**TASK STATEMENT**: The line containing "so by implicit" marks where to begin; quote it and every line after it through the end of the data, exactly as written.

**RECORD EXTRACTS**:

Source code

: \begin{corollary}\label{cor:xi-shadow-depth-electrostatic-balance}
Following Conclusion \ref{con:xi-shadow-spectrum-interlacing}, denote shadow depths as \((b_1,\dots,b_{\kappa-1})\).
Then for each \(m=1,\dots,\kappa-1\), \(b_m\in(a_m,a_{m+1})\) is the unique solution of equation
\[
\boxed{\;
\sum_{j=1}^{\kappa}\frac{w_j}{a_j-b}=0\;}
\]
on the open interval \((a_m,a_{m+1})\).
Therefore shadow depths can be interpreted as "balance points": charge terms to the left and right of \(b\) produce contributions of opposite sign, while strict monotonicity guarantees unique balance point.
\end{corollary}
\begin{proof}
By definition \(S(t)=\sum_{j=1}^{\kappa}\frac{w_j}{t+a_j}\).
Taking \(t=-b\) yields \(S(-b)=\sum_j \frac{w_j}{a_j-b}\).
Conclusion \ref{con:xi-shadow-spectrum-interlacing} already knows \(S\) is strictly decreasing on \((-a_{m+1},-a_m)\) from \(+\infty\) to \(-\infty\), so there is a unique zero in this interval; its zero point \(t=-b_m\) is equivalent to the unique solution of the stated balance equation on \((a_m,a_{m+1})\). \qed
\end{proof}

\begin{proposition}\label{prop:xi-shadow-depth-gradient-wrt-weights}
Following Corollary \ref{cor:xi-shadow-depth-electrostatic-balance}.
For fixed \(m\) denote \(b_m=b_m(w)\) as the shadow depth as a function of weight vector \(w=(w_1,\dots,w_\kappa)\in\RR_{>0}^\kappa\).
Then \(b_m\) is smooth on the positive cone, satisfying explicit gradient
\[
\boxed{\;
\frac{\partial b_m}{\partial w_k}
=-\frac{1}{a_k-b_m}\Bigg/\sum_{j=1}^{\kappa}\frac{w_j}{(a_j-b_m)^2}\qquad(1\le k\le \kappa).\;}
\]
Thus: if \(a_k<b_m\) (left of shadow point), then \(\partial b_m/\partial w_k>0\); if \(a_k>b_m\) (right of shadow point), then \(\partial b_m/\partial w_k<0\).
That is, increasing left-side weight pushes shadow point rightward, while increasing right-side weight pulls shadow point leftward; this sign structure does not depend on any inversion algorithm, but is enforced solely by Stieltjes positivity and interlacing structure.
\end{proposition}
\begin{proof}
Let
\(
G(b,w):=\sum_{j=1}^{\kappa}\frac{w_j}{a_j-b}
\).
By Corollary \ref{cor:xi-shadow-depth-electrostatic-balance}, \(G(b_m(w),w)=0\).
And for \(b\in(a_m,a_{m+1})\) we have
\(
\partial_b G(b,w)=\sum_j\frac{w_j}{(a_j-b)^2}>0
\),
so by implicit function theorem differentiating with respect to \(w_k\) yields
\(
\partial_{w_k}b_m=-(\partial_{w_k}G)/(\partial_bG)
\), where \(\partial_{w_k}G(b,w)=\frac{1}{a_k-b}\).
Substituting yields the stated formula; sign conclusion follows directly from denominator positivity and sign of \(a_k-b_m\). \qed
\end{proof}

**TASK RESULT**:
so by implicit function theorem differentiating with respect to \(w_k\) yields
\(
\partial_{w_k}b_m=-(\partial_{w_k}G)/(\partial_bG)
\), where \(\partial_{w_k}G(b,w)=\frac{1}{a_k-b}\).
Substituting yields the stated formula; sign conclusion follows directly from denominator positivity and sign of \(a_k-b_m\). \qed
\end{proof}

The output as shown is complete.